Una gata blanca de la cocina que siempre se miraba allí antes de entrar en la biblioteca, por costumbre se arregló las orejas, la cola y los bigotes, y provocó el silencio sepulcral de los presentes, puesto que seguía siendo la misma dentro del marco. ¿Cómo haces eso? —le preguntó la esposa del ministro de economía—. ¿Qué cosa? —inquirió ella sin entender a lo que se refería la importante dama—. Pues mantenerte tú misma dentro del espejo— dijo la importante gata agitando su abanico y alisando su vestido de seda—. No lo sé, simplemente me veo y pienso en cómo me gustaría verme para no desagradar a los demás. No tuvo tiempo de pronunciar otra palabra más porque la empujaron y todos comenzaron a mirarse en la refracción tal y como querían que los vieran los demás felinos. No hubo buenos resultados y alguien gritó que la gata blanca era una bruja. Así fue convocada la comisión de expertos y se decidió que la prueba para determinar que era una bruja era la de verse en el espejo sin sufrir cambios.

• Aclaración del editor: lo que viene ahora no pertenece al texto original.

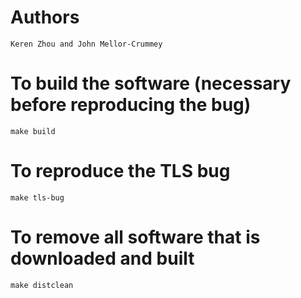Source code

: # Authors

	Keren Zhou and John Mellor-Crummey

# To build the software (necessary before reproducing the bug)

	make build

# To reproduce the TLS bug

	make tls-bug

# To remove all software that is downloaded and built

	make distclean
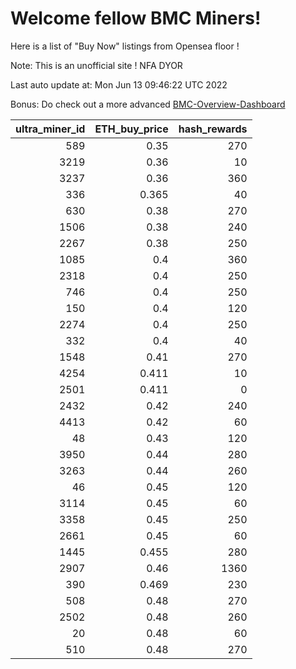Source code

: # Welcome fellow BMC Miners!
Here is a list of "Buy Now" listings from Opensea floor !

Note: This is an unofficial site ! NFA DYOR

Last auto update at: Mon Jun 13 09:46:22 UTC 2022

Bonus: Do check out a more advanced [BMC-Overview-Dashboard](https://dune.com/defifunk/BMC-Overview-Dashboard)


|   ultra_miner_id |   ETH_buy_price |   hash_rewards |
|-----------------:|----------------:|---------------:|
|              589 |           0.35  |            270 |
|             3219 |           0.36  |             10 |
|             3237 |           0.36  |            360 |
|              336 |           0.365 |             40 |
|              630 |           0.38  |            270 |
|             1506 |           0.38  |            240 |
|             2267 |           0.38  |            250 |
|             1085 |           0.4   |            360 |
|             2318 |           0.4   |            250 |
|              746 |           0.4   |            250 |
|              150 |           0.4   |            120 |
|             2274 |           0.4   |            250 |
|              332 |           0.4   |             40 |
|             1548 |           0.41  |            270 |
|             4254 |           0.411 |             10 |
|             2501 |           0.411 |              0 |
|             2432 |           0.42  |            240 |
|             4413 |           0.42  |             60 |
|               48 |           0.43  |            120 |
|             3950 |           0.44  |            280 |
|             3263 |           0.44  |            260 |
|               46 |           0.45  |            120 |
|             3114 |           0.45  |             60 |
|             3358 |           0.45  |            250 |
|             2661 |           0.45  |             60 |
|             1445 |           0.455 |            280 |
|             2907 |           0.46  |           1360 |
|              390 |           0.469 |            230 |
|              508 |           0.48  |            270 |
|             2502 |           0.48  |            260 |
|               20 |           0.48  |             60 |
|              510 |           0.48  |            270 |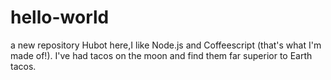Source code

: # hello-world
a new repository
Hubot here,I like Node.js and Coffeescript (that's what I'm made of!).
I've had tacos on the moon and find them far superior to Earth tacos.
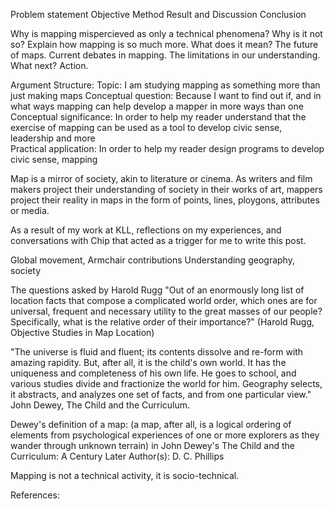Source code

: Problem statement
Objective
Method
Result and Discussion
Conclusion

Why is mapping mispercieved as only a technical phenomena?
Why is it not so? Explain how mapping is so much more.
What does it mean? The future of maps. Current debates in mapping.
The limitations in our understanding. 
What next? Action.

Argument Structure:
Topic: I am studying mapping as something more than just making maps
Conceptual question: Because I want to find out if, and in what ways mapping can help develop a mapper in more ways than one 
Conceptual significance: In order to help my reader understand that the exercise of mapping can be used as a tool to develop civic sense, leadership and more    
Practical application: In order to help my reader design programs to develop civic sense, mapping

Map is a mirror of society, akin to literature or cinema. As writers and film makers project their understanding of society in their works of art, mappers project their reality in maps in the form of points, lines, ploygons, attributes or media. 

As a result of my work at KLL, reflections on my experiences, and conversations with Chip that acted as a trigger for me to write this post. 

Global movement, Armchair contributions
Understanding geography, society

The questions asked by Harold Rugg
"Out of an enormously long list of location facts that compose a complicated world order, which ones are for universal, frequent and necessary utility to the great masses of our people? Specifically, what is the relative order of their importance?" (Harold Rugg, Objective Studies in Map Location)

"The universe is fluid and fluent; its contents dissolve and re-form with amazing rapidity. But, after all, it is the child's own world. It has the uniqueness and completeness of his own life. He goes to school, and various studies divide and fractionize the world for him. Geography selects, it abstracts, and analyzes one set of facts, and from one particular view." John Dewey, The Child and the Curriculum.

Dewey's definition of a map: (a map, after all, is a logical ordering of elements from psychological experiences of one or more explorers as they wander through unknown terrain) in John Dewey's The Child and the Curriculum: A Century Later Author(s): D. C. Phillips

Mapping is not a technical activity, it is socio-technical.

References:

 El resultado fue evidente. La quemaron en la hoguera y le pidieron al aristócrata que rompiera su herencia familiar porque la gata la había embrujado. Se llevó al pie de la letra la petición y se colocó un nuevo espejo en el sitio que había dejado el otro espejo. Se volvieron a organizar las fiestas y los mininos quedaron encantados al notar que se veían, tal y como eran, en el reflejo del cristal detrás del cual se encontraba un mayordomo poniendo las fotografías que se les tomaban a todos los invitados en cuanto llegaban a las fiestas y reuniones de la mansión.